→ **EXERCISE REQUIREMENTS**: Give every line of the listing word for word, beginning at the first and including the line with "As a result, ParLOT" as the last.

→ **RECORDS SUPPLIED**:
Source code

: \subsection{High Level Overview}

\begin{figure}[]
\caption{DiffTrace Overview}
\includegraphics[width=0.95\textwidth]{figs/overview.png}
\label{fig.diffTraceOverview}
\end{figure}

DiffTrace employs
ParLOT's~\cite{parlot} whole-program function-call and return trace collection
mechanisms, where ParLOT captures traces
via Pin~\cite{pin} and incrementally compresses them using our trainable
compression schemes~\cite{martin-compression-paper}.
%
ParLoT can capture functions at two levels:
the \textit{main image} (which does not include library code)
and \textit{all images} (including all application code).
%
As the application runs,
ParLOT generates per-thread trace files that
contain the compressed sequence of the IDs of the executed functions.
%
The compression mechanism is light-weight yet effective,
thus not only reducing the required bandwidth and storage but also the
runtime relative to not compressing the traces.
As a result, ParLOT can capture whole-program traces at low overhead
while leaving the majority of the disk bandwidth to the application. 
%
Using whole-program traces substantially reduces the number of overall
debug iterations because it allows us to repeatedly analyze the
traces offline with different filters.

→ **EXPECTED ANSWER**:
Source code

: \subsection{High Level Overview}

\begin{figure}[]
\caption{DiffTrace Overview}
\includegraphics[width=0.95\textwidth]{figs/overview.png}
\label{fig.diffTraceOverview}
\end{figure}

DiffTrace employs
ParLOT's~\cite{parlot} whole-program function-call and return trace collection
mechanisms, where ParLOT captures traces
via Pin~\cite{pin} and incrementally compresses them using our trainable
compression schemes~\cite{martin-compression-paper}.
%
ParLoT can capture functions at two levels:
the \textit{main image} (which does not include library code)
and \textit{all images} (including all application code).
%
As the application runs,
ParLOT generates per-thread trace files that
contain the compressed sequence of the IDs of the executed functions.
%
The compression mechanism is light-weight yet effective,
thus not only reducing the required bandwidth and storage but also the
runtime relative to not compressing the traces.
As a result, ParLOT can capture whole-program traces at low overhead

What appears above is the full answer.